Laurent nous fait rire, éperdument, aux larmes, comme il peut nous faire pleurer. C’est un feu d’artifice permanent, une sorte de DALI délirant toujours en train de peindre et repeindre avec ses mots la société qui l’entoure. Il ne peut pas s’en empêcher, c’est plus fort que lui, et quel plaisir ! Qu’il goûte un bon vin - dont il a la passion - avec sérieux, il nous expliquera son cépage, mais finira bien par nous imiter le vigneron lors de leur rencontre, et le nectar aura le goût d’un éclat de rire… Il s’amuse comme un gosse à imiter les adultes.
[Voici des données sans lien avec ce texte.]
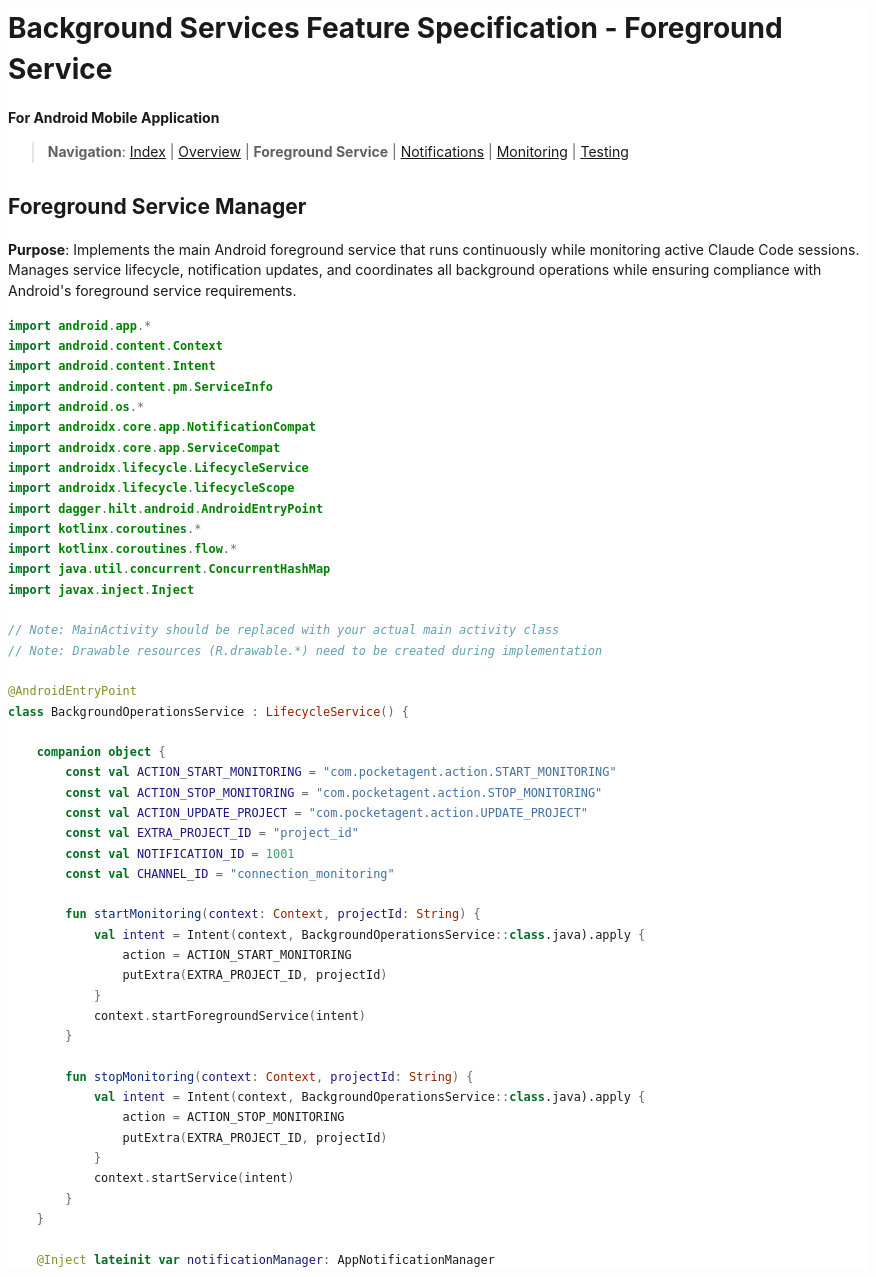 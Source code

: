 # Background Services Feature Specification - Foreground Service
**For Android Mobile Application**

> **Navigation**: [Index](./background-services-index.md) | [Overview](./background-services-overview.feat.md) | **Foreground Service** | [Notifications](./background-services-notifications.feat.md) | [Monitoring](./background-services-monitoring.feat.md) | [Testing](./background-services-testing.feat.md)

## Foreground Service Manager

**Purpose**: Implements the main Android foreground service that runs continuously while monitoring active Claude Code sessions. Manages service lifecycle, notification updates, and coordinates all background operations while ensuring compliance with Android's foreground service requirements.

```kotlin
import android.app.*
import android.content.Context
import android.content.Intent
import android.content.pm.ServiceInfo
import android.os.*
import androidx.core.app.NotificationCompat
import androidx.core.app.ServiceCompat
import androidx.lifecycle.LifecycleService
import androidx.lifecycle.lifecycleScope
import dagger.hilt.android.AndroidEntryPoint
import kotlinx.coroutines.*
import kotlinx.coroutines.flow.*
import java.util.concurrent.ConcurrentHashMap
import javax.inject.Inject

// Note: MainActivity should be replaced with your actual main activity class
// Note: Drawable resources (R.drawable.*) need to be created during implementation

@AndroidEntryPoint
class BackgroundOperationsService : LifecycleService() {
    
    companion object {
        const val ACTION_START_MONITORING = "com.pocketagent.action.START_MONITORING"
        const val ACTION_STOP_MONITORING = "com.pocketagent.action.STOP_MONITORING"
        const val ACTION_UPDATE_PROJECT = "com.pocketagent.action.UPDATE_PROJECT"
        const val EXTRA_PROJECT_ID = "project_id"
        const val NOTIFICATION_ID = 1001
        const val CHANNEL_ID = "connection_monitoring"
        
        fun startMonitoring(context: Context, projectId: String) {
            val intent = Intent(context, BackgroundOperationsService::class.java).apply {
                action = ACTION_START_MONITORING
                putExtra(EXTRA_PROJECT_ID, projectId)
            }
            context.startForegroundService(intent)
        }
        
        fun stopMonitoring(context: Context, projectId: String) {
            val intent = Intent(context, BackgroundOperationsService::class.java).apply {
                action = ACTION_STOP_MONITORING
                putExtra(EXTRA_PROJECT_ID, projectId)
            }
            context.startService(intent)
        }
    }
    
    @Inject lateinit var notificationManager: AppNotificationManager
```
Un don d’observation rare qu’il met au service de son récit, dans un texte acéré comme une flèche qu’il décoche pour faire mouche en pleine cible. Celle du rire et de l’étonnement. Mais parler en quelques mots de Laurent n’est pas simple ; c’est un être complexe en perpétuelle recherche de lui-même, une sensibilité à vif, qui puise sa source aux confins de ses douleurs, là où, selon moi, héroïquement, il n’a pas peur d’aller pour se comprendre. C’est pour cela que son histoire, ses histoires, tous les personnages qu’il incarne ont une dimension, un relief, une psychologie, un parcours, qui, derrière le rire, nous vont droit au cœur.
Christophe LUTHRINGER sur Facebook.
J’aime parler d’espace vide, mais Laurent le remplit tellement bien, qu’il m’est aujourd’hui difficile de l’évoquer ! Finalement je n’ai pas eu grand-chose à faire… Laurent a tout écrit et imaginé. Cette écriture déjà scénique est tellement intime à l’auteur-acteur, qu’il m’a suffi de surfer sur la vague de son talent.
Je suis juste son premier spectateur… Ceci dit, je n’ai pas eu trop à le rassurer. La finesse de son écriture, le comique des situations, la si juste interprétation de Laurent dès le début des répétitions ont été pour moi une promenade dans des paysages sociaux complètement éclectiques que Laurent a traversés …
Mais ce voyage, si drôle qu’il soit, n’a rien d’anecdotique. Ces formes nous parlent d’un fond tout aussi intéressant : celui d’un homme atypique qui nous révèle avec humour les difficultés de vivre ses différences dans une société et un milieu victime de sa surconsommation de « normalité ».
Côté scénographie : Un feu d’artifice de lumières et de musiques pendant une heure dix. Côté direction d’acteur : Une pléiade de personnages que nous avons tous deux soigneusement sculptés et «taillés» pour ne garder de leurs caractères que le diamant le plus pur !
Nous nous sommes bien amusés et je veux croire qu’il en sera de même pour les spectateurs.